Ein Überschlag mit etwa 40.000 Euro im Mittel je neuen Arbeitsplatz
in der Ukraine – also bei ortsüblichen Kostenanschlägen von etwa einem Drittel
der deutschen – ergab für das „Versprechen“ Justschenko`s einen Finanzbedarf
von rund 200 Milliarden Euro. Woher sollte diese Summe kommen?
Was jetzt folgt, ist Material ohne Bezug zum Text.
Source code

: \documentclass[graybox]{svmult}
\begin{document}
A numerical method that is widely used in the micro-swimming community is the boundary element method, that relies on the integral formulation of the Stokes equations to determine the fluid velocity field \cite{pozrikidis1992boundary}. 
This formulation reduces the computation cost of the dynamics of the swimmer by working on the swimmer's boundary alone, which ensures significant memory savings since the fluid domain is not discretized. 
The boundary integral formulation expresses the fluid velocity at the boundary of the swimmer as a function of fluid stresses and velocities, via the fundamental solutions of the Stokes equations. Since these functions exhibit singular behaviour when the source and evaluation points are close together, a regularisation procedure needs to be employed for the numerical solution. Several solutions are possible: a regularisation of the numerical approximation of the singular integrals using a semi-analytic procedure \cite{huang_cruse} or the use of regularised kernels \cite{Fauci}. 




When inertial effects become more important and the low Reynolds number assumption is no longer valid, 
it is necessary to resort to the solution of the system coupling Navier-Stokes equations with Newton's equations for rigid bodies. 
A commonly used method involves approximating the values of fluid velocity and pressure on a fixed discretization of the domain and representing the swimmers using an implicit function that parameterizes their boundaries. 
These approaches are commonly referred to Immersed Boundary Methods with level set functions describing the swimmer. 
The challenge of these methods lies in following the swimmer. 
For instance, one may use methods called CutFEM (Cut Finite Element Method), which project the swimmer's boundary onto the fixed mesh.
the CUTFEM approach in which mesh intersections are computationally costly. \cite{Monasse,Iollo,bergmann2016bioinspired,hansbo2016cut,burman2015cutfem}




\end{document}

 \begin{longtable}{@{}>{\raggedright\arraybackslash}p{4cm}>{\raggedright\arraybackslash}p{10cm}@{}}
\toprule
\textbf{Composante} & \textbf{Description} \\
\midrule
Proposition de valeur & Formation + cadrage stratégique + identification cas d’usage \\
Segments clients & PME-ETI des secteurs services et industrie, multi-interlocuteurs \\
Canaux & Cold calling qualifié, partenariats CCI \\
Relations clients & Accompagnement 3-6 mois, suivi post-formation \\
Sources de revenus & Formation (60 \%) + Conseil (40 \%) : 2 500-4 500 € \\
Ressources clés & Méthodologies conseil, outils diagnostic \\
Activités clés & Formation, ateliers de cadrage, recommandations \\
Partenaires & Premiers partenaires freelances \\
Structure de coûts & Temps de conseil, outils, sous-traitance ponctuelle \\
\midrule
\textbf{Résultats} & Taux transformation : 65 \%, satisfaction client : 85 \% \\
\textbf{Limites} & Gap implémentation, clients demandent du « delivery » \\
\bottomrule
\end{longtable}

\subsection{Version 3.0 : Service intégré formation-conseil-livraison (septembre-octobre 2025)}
Die meisten meiner ukrainischen Gesprächspartner
waren der Meinung, dass ich „Ausländer“ keine Ahnung von Land und Leuten hätte
– obwohl ich damals schon 12 Jahre im Lande lebte. Außerdem hatte ich durch
meine Arbeit einige tiefe Einblicke in wirtschaftliche Abläufe bekommen.
Bei
meiner Meinung blieb ich – aber ich beharrte nicht darauf, meine Gegenüber zu
überreden. Einzelne waren nachdenklich geworden. Nach Ende der Ära Justschenko
waren die meisten so ehrlich, ihre Fehleinschätzung zuzugeben.
Heute ist die
Situation eine ganz andere. Meine Auffassung: die leitenden Politiker haben
versäumt, die Bevölkerung rechtzeitig zu informieren. Einverstanden, die
Verhandlungen mit West (EU) und Nord (Russland) sind vertraulich.
Aber die
Informationen zur allgemeinen Situation hätten sich bei mehr politischer
Voraussicht doch allgemein und verständlich formulieren lassen. Das hätte der
anderen Seite Denkanstöße vermittelt – und den eigenen Leuten nicht das Gefühl,
übertölpelt geworden zu sein. Mit der unerwarteten Entscheidung, auf dem Summit
in Vilnius das Dokument zur Assoziation mit der EU nicht zu unterschreiben.
In zwei regelrecht "erzwungenen" Fernsehauftritten haben Präsident und Premierminister
der Ukraine kurz vor der politischen Großveranstaltung in Vilnius doch sehr klare Argumente
vorgebracht. Nur: wer aus dem Volk, das sich etwa zur Hälfte um seine Hoffnungen und
Wünsche betrogen sah, wollte diese Begründungen hören? Man reagierte in diesen
Gruppen wie das „vorbildliche“ Parlament, die Rada – politische Gegner
niederschreien, statt deren Argumente anzuhören und zu entkräften.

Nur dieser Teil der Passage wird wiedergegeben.